The ‘Bank of Mum and Dad’ has become such a feature of the first-time buyer experience that we almost assume that most people taking their first tentative steps on the property ladder will have some form of financial support from their parents. However, Post Office Money has recently been investigating this assumed intergenerational support and our findings led us to ask a number of questions, specifically – how much does it really factor into the reality of most people’s buying experience and is it a sustainable model for the future?
The answer to these questions present some worrying considerations for the future of first-time buyers.
Firstly, it seems the financial support of parents has been greatly exaggerated. More than 40% of UK parents can’t provide any financial support and only the most fortunate 5% can provide the money to their children in full. It seems that less and less parents are going to have the ability to help their children onto the ladder in the future, as we see savings and assets decrease in subsequent generations. As such, the future generation of first-time buyers is unlikely to be able to rely on monetary help. Even if parents continue to support them in other ways – such as allowing them to live in their home rent-free – this will have a serious impact on who in our society is able to actually purchase property.
For the parents who are still able to provide financial help, in the future, it may come with some conditions. Insight from a behavioural futurist we worked with as part of our research, found that parents who provide money now are likely to need financial support themselves in retirement. This will become more common as the population ages and the amount of money needed to provide a comfortable retirement increases.

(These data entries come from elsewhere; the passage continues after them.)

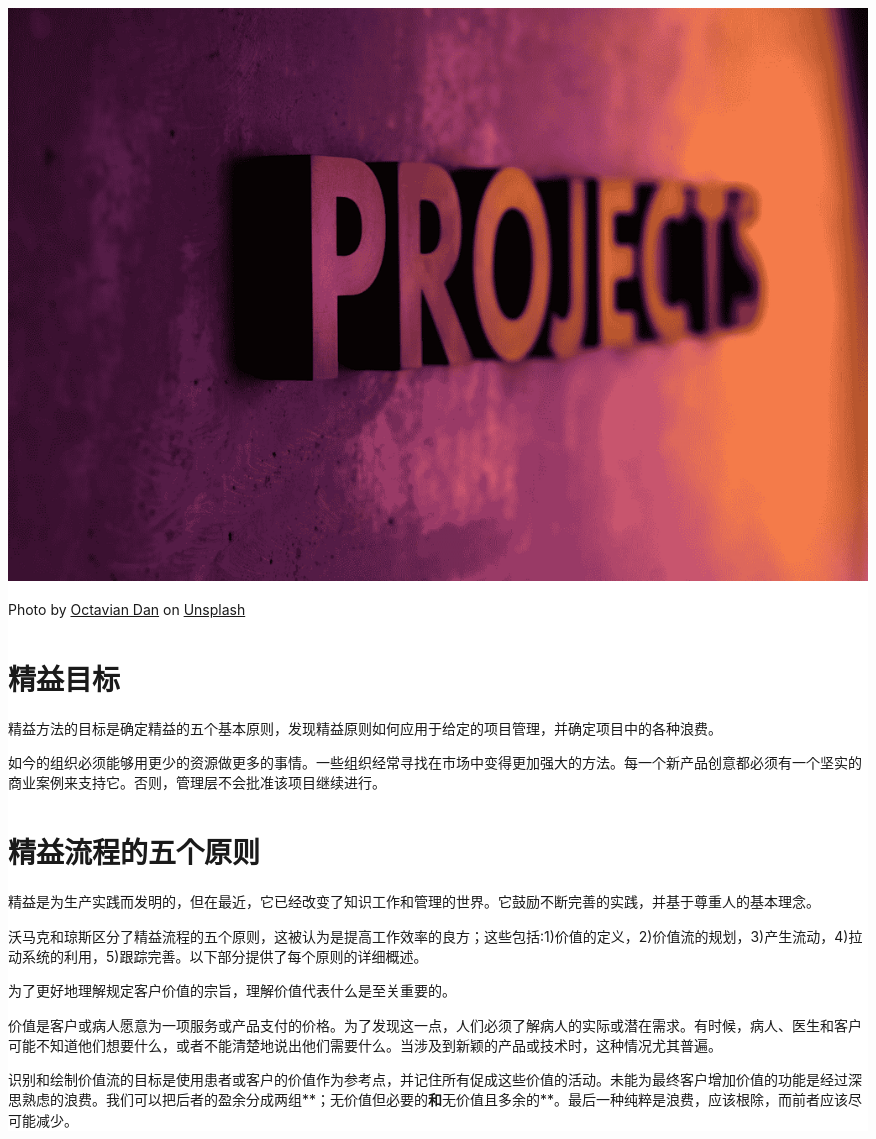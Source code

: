 ![](img/b71f564d6239b9401157ecb36387940b.png)

Photo by [Octavian Dan](https://unsplash.com/@octadan?utm_source=medium&utm_medium=referral) on [Unsplash](https://unsplash.com?utm_source=medium&utm_medium=referral)

# 精益目标

精益方法的目标是确定精益的五个基本原则，发现精益原则如何应用于给定的项目管理，并确定项目中的各种浪费。

如今的组织必须能够用更少的资源做更多的事情。一些组织经常寻找在市场中变得更加强大的方法。每一个新产品创意都必须有一个坚实的商业案例来支持它。否则，管理层不会批准该项目继续进行。

# 精益流程的五个原则

精益是为生产实践而发明的，但在最近，它已经改变了知识工作和管理的世界。它鼓励不断完善的实践，并基于尊重人的基本理念。

沃马克和琼斯区分了精益流程的五个原则，这被认为是提高工作效率的良方；这些包括:1)价值的定义，2)价值流的规划，3)产生流动，4)拉动系统的利用，5)跟踪完善。以下部分提供了每个原则的详细概述。

为了更好地理解规定客户价值的宗旨，理解价值代表什么是至关重要的。

价值是客户或病人愿意为一项服务或产品支付的价格。为了发现这一点，人们必须了解病人的实际或潜在需求。有时候，病人、医生和客户可能不知道他们想要什么，或者不能清楚地说出他们需要什么。当涉及到新颖的产品或技术时，这种情况尤其普遍。

识别和绘制价值流的目标是使用患者或客户的价值作为参考点，并记住所有促成这些价值的活动。未能为最终客户增加价值的功能是经过深思熟虑的浪费。我们可以把后者的盈余分成两组**；无价值但必要的**和**无价值且多余的**。最后一种纯粹是浪费，应该根除，而前者应该尽可能减少。

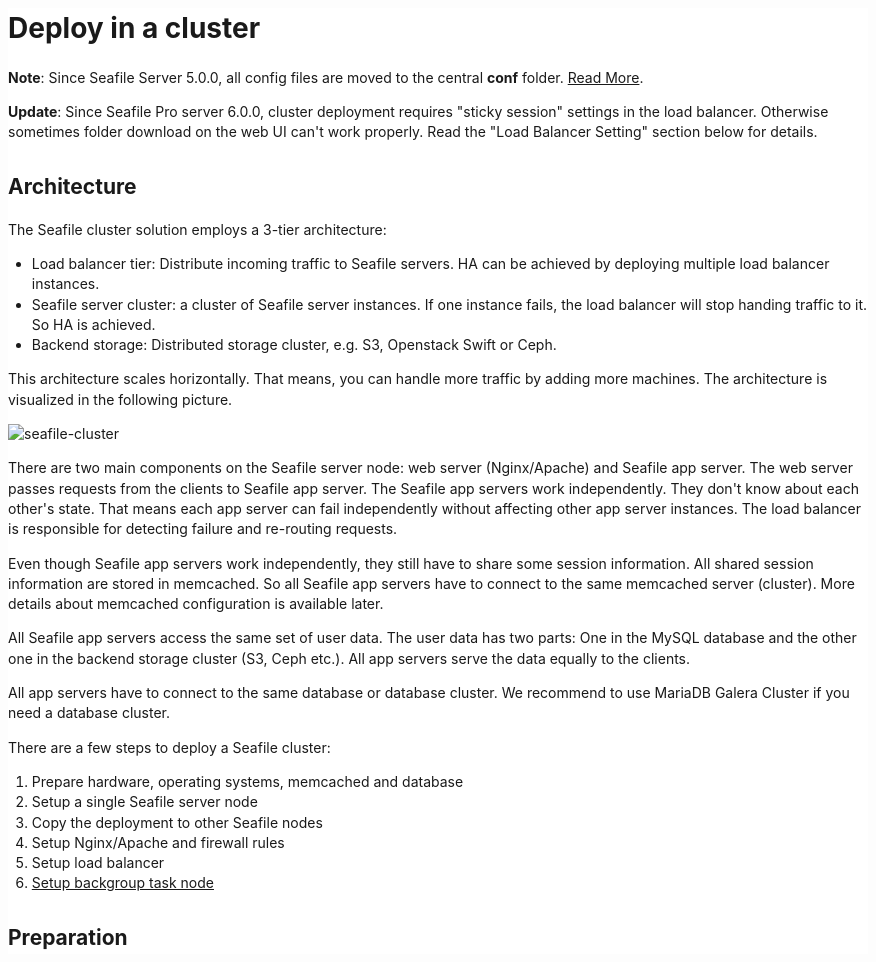# Deploy in a cluster

**Note**: Since Seafile Server 5.0.0, all config files are moved to the central **conf** folder. [Read More](../deploy/new_directory_layout_5_0_0.md).

**Update**: Since Seafile Pro server 6.0.0, cluster deployment requires "sticky session" settings in the load balancer. Otherwise sometimes folder download on the web UI can't work properly. Read the "Load Balancer Setting" section below for details.

## <a id="wiki-arch"></a> Architecture

The Seafile cluster solution employs a 3-tier architecture:

* Load balancer tier: Distribute incoming traffic to Seafile servers. HA can be achieved by deploying multiple load balancer instances.
* Seafile server cluster: a cluster of Seafile server instances. If one instance fails, the load balancer will stop handing traffic to it. So HA is achieved.
* Backend storage: Distributed storage cluster, e.g.  S3, Openstack Swift or Ceph.

This architecture scales horizontally. That means, you can handle more traffic by adding more machines. The architecture is visualized in the following picture.

![seafile-cluster](../images/seafile-cluster.png)

There are two main components on the Seafile server node: web server (Nginx/Apache) and Seafile app server. The web server passes requests from the clients to Seafile app server. The Seafile app servers work independently. They don't know about each other's state. That means each app server can fail independently without affecting other app server instances. The load balancer is responsible for detecting failure and re-routing requests.

Even though Seafile app servers work independently, they still have to share some session information. All shared session information are stored in memcached. So all Seafile app servers have to connect to the same memcached server (cluster). More details about memcached configuration is available later.

All Seafile app servers access the same set of user data. The user data has two parts: One in the MySQL database and the other one in the backend storage cluster (S3, Ceph etc.). All app servers serve the data equally to the clients.

All app servers have to connect to the same database or database cluster. We recommend to use MariaDB Galera Cluster if you need a database cluster.

There are a few steps to deploy a Seafile cluster:

1. Prepare hardware, operating systems, memcached and database
2. Setup a single Seafile server node
3. Copy the deployment to other Seafile nodes
4. Setup Nginx/Apache and firewall rules
5. Setup load balancer
6. [Setup backgroup task node](enable_search_and_background_tasks_in_a_cluster.md)

## <a id="wiki-preparation"></a>Preparation
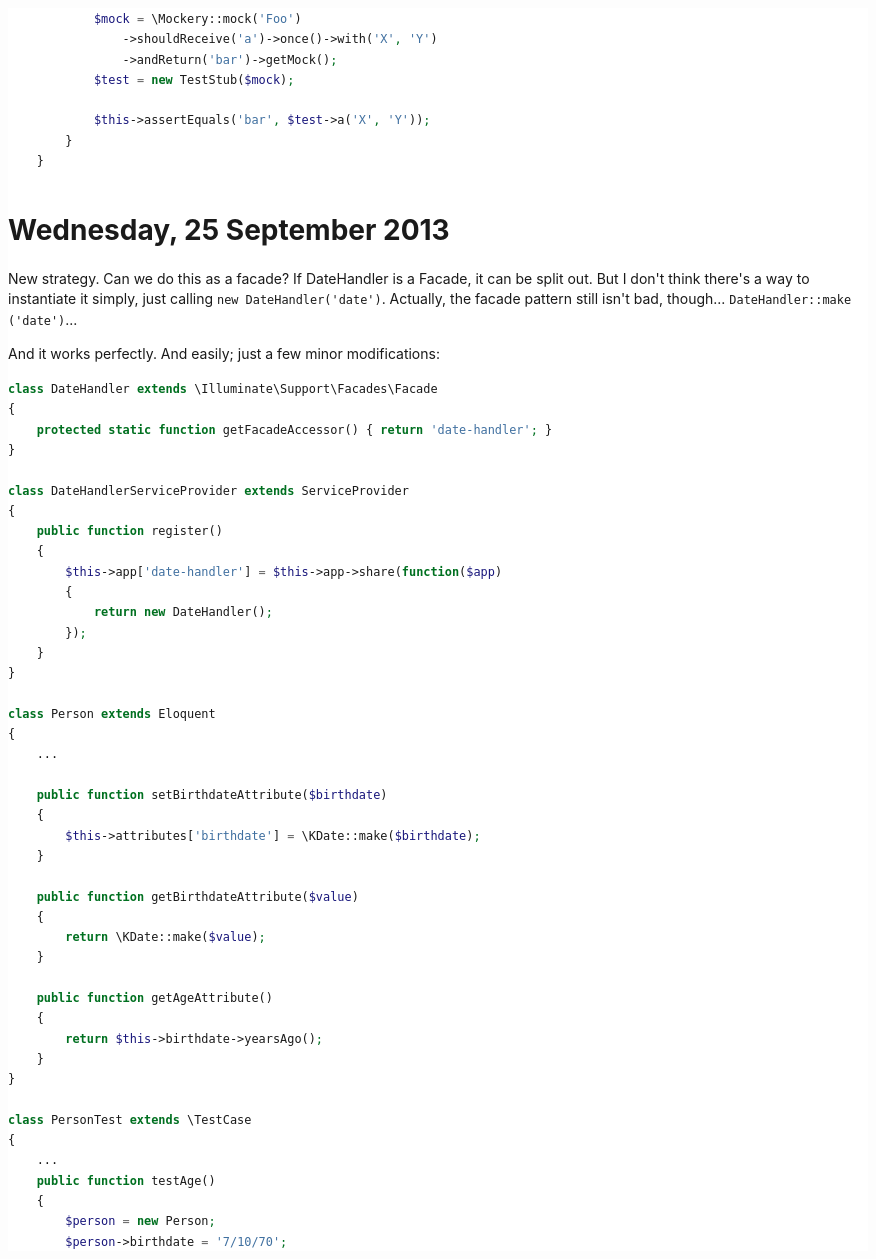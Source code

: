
 ```php
            $mock = \Mockery::mock('Foo')
                ->shouldReceive('a')->once()->with('X', 'Y')
                ->andReturn('bar')->getMock();
            $test = new TestStub($mock);

            $this->assertEquals('bar', $test->a('X', 'Y'));        
        }
    }
```





Wednesday, 25 September 2013
==============================

New strategy. Can we do this as a facade? If DateHandler is a Facade, it can be split out. But I don't think there's a way to instantiate it simply, just calling `new DateHandler('date')`. Actually, the facade pattern still isn't bad, though... `DateHandler::make('date')`...

And it works perfectly. And easily; just a few minor modifications:

```php
class DateHandler extends \Illuminate\Support\Facades\Facade 
{
    protected static function getFacadeAccessor() { return 'date-handler'; }
}

class DateHandlerServiceProvider extends ServiceProvider 
{
    public function register()
    {
        $this->app['date-handler'] = $this->app->share(function($app)
        {
            return new DateHandler();
        });
    }
}

class Person extends Eloquent
{
    ...

    public function setBirthdateAttribute($birthdate)
    {
        $this->attributes['birthdate'] = \KDate::make($birthdate);
    }

    public function getBirthdateAttribute($value)
    {
        return \KDate::make($value);
    }

    public function getAgeAttribute()
    {
        return $this->birthdate->yearsAgo();
    }
}

class PersonTest extends \TestCase
{
    ...
    public function testAge()
    {
        $person = new Person;
        $person->birthdate = '7/10/70';
```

For those FTBs unable to get help, we expect to see a real change in their route to homeownership. We’re likely to see young people renting for much longer and seeking living arrangements that are more flexible – we’ve already seen an increase in shared housing, for instance, and I can only see this becoming more commonplace as time goes on. Young people are also likely to consider homes away from traditional city centres, as people hunt for areas which are more affordable and technology allows them to live in more remote locations. However, the road will continue to be a difficult one without industry intervention.
As a mortgage-provider, it’s clear to both myself and Post Office that the industry needs to tackle this issue now, in order to protect the next generation of first-time buyers. We need new and innovative products that cater for the reality of most young people’s situation.
We recently launched our own First Start mortgage which allows parents and loved ones to provide support in a different way, by acting as a co-borrower and guarantor for young people. We know this is only the beginning in a process of creating products that really impact people’s buying experience and we are committed to continuing our product development.